Possible course readings
Shakespeare, The Tempest
Hau’ofa, “Our Sea of Islands”
Defoe, Robinson Crusoe
Shawna Yang Ryan, Green Island
Ogle, “Archipelago Capitalism”
Fleming, Dr No
Trouillot, Silencing the Past
Gaugin, paintings of Tahiti
Pontecorvo, Burn!
Nordhoff and Hall, Mutiny on the Bounty
Zeitlin (dir.), Beasts of the Southern Wild
Disney, Moana
Bob Marley, Catch a Fire and Burnin’
James, Brief History of Seven Killings
Heyerdahl, Kon-Tiki and the Kon-Tiki controversy
Cole, “(The) Bikini: Embodying the Bomb”

Instructors

Daniel Immerwahr is Bergen Evans Professor in the Humanities. He teaches U.S. and global history. His most recent book, How to Hide an Empire, was a national bestseller.

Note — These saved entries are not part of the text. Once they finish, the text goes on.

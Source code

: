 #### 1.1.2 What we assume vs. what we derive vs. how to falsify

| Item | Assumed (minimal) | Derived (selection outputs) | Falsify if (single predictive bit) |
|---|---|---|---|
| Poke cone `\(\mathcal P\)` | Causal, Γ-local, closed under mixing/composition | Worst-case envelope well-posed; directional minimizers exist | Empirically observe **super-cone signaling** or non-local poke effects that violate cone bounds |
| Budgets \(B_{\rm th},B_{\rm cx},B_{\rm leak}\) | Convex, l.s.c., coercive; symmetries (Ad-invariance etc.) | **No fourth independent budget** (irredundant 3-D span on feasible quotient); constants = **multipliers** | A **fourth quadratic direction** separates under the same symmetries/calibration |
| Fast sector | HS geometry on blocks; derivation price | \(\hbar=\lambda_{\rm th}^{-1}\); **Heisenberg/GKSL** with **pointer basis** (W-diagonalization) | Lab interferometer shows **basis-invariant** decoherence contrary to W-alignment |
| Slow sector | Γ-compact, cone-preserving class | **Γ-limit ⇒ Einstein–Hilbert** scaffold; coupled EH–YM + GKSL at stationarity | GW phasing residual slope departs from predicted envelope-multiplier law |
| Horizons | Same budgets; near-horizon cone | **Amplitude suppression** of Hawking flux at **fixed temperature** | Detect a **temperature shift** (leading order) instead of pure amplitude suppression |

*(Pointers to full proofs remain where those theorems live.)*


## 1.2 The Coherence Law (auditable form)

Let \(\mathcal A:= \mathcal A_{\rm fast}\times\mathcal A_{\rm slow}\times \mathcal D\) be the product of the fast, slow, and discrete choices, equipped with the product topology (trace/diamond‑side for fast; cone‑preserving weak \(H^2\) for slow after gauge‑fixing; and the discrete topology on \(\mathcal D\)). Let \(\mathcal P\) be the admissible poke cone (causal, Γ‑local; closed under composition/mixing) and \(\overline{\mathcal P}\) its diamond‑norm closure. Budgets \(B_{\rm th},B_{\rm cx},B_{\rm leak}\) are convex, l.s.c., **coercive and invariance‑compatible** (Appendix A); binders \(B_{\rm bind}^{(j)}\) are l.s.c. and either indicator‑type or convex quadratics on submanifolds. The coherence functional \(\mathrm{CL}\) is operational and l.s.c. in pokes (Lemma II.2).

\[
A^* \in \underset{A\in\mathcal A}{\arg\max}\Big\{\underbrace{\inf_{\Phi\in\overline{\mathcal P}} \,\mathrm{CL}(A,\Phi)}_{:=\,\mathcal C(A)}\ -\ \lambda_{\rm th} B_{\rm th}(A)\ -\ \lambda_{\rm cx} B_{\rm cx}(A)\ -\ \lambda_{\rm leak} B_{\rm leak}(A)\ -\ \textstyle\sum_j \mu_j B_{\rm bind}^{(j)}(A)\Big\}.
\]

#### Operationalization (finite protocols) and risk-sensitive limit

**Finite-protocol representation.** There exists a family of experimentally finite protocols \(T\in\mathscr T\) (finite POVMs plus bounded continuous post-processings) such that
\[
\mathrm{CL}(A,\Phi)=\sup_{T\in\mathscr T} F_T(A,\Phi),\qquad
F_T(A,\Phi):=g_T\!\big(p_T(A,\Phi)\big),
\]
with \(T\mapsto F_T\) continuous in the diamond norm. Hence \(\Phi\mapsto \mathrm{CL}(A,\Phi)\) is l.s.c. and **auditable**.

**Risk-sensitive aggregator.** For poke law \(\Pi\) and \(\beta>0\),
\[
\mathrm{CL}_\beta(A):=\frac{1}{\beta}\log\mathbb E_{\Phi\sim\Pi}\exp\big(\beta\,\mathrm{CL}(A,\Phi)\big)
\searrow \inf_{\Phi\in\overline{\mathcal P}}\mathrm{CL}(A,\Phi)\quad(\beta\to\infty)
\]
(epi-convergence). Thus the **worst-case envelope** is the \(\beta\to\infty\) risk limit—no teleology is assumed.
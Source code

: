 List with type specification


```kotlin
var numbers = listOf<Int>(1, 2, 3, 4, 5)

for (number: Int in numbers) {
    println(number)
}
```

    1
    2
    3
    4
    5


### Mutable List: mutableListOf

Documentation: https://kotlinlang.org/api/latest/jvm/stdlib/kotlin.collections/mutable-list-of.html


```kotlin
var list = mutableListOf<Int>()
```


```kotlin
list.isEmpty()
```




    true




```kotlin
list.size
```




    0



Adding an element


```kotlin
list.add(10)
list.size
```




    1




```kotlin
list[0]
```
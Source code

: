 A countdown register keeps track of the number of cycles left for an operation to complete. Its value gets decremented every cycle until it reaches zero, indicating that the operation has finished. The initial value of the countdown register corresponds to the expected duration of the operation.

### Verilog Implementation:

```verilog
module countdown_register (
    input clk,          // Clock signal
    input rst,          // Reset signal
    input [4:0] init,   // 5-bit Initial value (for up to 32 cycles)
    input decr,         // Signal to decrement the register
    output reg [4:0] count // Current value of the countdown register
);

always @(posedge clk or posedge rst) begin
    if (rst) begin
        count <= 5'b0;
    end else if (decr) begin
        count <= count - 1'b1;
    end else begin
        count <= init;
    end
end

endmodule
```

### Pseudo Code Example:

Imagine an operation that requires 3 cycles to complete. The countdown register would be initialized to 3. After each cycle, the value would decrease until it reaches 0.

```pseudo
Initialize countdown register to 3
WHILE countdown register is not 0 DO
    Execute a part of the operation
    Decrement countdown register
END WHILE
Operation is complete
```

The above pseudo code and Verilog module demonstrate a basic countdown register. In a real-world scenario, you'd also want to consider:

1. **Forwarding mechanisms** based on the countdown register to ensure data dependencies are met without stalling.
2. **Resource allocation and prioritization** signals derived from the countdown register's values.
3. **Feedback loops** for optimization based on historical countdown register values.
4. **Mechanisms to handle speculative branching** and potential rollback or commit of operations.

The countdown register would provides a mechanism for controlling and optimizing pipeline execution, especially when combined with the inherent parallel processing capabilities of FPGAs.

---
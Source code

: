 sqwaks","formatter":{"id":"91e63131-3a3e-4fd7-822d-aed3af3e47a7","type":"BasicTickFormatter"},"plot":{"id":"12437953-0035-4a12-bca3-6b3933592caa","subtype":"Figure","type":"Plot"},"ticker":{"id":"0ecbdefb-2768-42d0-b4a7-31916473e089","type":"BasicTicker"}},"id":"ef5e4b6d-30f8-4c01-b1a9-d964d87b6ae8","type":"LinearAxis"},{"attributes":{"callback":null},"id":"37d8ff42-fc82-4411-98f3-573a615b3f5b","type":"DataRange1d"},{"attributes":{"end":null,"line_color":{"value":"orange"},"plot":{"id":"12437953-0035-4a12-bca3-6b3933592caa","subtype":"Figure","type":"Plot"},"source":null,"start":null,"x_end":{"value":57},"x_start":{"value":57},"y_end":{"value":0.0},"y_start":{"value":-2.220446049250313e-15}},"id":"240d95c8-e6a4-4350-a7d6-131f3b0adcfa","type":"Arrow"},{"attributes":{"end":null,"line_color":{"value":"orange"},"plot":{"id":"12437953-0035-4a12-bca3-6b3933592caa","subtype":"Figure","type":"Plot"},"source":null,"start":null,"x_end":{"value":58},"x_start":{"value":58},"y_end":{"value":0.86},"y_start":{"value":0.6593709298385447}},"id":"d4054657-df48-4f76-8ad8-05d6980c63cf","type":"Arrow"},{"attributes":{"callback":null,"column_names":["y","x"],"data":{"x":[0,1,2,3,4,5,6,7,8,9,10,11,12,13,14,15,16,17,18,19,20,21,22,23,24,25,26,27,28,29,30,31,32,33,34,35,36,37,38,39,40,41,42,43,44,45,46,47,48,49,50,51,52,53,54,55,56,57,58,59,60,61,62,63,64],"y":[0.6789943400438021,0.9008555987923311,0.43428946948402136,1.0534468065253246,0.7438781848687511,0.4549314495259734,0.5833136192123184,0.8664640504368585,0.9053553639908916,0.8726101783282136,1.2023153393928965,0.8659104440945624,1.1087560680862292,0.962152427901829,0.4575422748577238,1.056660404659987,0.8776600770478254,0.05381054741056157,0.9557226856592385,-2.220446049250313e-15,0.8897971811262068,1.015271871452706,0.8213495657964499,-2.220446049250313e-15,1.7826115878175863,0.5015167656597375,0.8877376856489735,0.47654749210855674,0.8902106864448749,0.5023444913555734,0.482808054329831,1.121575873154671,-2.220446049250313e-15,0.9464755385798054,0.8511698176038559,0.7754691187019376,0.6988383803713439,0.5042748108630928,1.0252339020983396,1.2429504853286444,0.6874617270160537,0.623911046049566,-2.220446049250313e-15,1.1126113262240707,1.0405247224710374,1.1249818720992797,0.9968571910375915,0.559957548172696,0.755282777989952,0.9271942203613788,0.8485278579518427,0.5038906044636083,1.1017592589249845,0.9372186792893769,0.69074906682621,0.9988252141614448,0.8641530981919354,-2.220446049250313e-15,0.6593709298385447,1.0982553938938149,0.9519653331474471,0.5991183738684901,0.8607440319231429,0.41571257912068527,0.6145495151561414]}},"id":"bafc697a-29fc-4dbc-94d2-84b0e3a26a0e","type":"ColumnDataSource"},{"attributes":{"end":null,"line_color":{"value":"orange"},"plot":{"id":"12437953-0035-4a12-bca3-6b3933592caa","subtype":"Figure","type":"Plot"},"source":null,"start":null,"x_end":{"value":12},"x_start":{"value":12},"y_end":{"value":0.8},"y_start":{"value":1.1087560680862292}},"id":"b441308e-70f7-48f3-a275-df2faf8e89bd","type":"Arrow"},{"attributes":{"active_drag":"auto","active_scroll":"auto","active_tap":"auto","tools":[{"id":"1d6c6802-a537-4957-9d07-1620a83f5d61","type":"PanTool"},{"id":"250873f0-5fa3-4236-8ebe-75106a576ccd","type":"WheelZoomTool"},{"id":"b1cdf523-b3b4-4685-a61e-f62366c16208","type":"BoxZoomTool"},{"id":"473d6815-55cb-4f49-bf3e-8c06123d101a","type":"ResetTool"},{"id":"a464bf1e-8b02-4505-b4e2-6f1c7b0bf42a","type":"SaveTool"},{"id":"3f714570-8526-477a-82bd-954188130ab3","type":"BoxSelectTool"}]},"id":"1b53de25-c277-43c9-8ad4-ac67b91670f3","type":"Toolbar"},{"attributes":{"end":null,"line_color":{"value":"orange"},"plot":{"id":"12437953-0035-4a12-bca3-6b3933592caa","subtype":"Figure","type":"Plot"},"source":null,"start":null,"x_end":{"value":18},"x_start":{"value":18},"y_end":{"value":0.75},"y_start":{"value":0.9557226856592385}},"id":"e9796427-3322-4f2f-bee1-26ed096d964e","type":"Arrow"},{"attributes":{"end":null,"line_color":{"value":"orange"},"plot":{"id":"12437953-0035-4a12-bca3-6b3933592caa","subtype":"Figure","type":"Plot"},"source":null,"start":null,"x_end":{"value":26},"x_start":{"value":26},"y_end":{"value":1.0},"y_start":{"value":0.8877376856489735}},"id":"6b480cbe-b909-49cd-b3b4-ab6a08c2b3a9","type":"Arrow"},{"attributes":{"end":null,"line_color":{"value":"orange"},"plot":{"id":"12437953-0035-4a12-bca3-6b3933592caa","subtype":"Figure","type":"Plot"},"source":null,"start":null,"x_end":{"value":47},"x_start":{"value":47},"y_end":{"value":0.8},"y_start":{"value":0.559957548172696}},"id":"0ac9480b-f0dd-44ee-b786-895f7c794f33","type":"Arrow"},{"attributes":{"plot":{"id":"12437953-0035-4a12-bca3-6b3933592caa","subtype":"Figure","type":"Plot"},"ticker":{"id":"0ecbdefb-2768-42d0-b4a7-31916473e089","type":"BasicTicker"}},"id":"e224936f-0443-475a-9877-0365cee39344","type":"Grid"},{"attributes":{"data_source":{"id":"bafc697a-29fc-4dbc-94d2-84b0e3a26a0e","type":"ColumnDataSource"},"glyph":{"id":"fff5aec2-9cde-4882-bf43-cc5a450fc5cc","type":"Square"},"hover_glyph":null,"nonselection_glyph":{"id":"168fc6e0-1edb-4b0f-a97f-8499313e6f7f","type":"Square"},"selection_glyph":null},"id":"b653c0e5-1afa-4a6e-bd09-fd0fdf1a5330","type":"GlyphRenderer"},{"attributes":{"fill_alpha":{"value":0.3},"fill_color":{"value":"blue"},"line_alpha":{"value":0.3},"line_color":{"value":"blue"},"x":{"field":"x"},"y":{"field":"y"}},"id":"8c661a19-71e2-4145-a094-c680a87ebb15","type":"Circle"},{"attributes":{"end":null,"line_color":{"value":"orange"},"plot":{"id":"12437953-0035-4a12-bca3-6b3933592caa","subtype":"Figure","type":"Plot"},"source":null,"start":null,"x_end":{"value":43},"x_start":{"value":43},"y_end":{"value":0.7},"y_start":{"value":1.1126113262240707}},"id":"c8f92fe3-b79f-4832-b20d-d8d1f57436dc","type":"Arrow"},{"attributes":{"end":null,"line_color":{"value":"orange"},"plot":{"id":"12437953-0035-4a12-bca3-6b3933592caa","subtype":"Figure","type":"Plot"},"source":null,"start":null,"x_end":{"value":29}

He is a contributor to the New Yorker and has written for the New York Times, Washington Post, The Guardian, The Atlantic, The New Republic, and Jacobin. He is now writing a book about fire in American history.

Jules Law a Professor in the English department, where he specializes in the Victorian novel, psychoanalysis, gender theory, and literary theory. He is the author of The Social Life of Fluids: Blood, Milk, and Water in the Victorian Novel, and has written widely on gothic and detective literature. He is currently writing a book on Victorian virtual-reality theory.

Both Professor Immerwahr and Professor Law are Charles Deering McCormick Distinguished Faculty of Northwestern.